Problem description.
Find every line in the records below that contains the word "list", and copy each such line.

Given data.
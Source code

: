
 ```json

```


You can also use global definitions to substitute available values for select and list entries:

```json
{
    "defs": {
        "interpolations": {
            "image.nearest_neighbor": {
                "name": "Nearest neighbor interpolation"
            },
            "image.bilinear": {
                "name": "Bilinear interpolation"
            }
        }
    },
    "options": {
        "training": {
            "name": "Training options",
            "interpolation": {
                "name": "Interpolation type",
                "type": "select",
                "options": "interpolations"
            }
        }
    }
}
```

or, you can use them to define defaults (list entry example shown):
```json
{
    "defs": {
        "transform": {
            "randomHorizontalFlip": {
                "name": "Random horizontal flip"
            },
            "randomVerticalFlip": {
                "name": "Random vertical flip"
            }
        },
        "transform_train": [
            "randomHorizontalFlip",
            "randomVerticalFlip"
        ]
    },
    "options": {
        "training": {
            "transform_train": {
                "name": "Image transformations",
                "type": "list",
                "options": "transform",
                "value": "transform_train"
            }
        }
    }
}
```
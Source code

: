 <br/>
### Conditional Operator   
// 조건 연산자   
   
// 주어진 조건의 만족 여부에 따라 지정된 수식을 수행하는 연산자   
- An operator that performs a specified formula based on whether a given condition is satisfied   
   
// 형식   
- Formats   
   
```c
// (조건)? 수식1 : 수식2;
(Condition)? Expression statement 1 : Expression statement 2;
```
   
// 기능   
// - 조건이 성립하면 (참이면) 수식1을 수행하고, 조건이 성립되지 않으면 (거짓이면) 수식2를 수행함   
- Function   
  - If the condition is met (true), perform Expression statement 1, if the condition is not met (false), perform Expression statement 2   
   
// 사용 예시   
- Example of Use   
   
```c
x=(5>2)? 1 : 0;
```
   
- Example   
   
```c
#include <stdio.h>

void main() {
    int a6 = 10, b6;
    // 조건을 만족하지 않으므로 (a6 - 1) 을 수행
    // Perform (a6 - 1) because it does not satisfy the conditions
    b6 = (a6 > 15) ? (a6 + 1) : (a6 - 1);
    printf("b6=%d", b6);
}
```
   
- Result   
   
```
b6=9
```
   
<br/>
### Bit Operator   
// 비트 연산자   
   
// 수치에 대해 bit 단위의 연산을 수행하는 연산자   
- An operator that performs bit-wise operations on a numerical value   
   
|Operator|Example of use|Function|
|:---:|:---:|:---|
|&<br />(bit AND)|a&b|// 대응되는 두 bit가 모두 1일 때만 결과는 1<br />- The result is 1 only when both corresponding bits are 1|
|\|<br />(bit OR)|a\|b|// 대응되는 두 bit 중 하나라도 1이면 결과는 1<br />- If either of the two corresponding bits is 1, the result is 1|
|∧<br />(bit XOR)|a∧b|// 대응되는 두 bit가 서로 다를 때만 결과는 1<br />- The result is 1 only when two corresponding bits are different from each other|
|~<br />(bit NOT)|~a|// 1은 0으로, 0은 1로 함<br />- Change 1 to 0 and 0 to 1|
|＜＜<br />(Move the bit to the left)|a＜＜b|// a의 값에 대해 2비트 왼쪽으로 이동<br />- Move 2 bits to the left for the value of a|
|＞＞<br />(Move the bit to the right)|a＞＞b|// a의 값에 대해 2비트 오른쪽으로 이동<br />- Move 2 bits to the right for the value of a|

Exercise response.
You can also use global definitions to substitute available values for select and list entries:
or, you can use them to define defaults (list entry example shown):
                "type": "list",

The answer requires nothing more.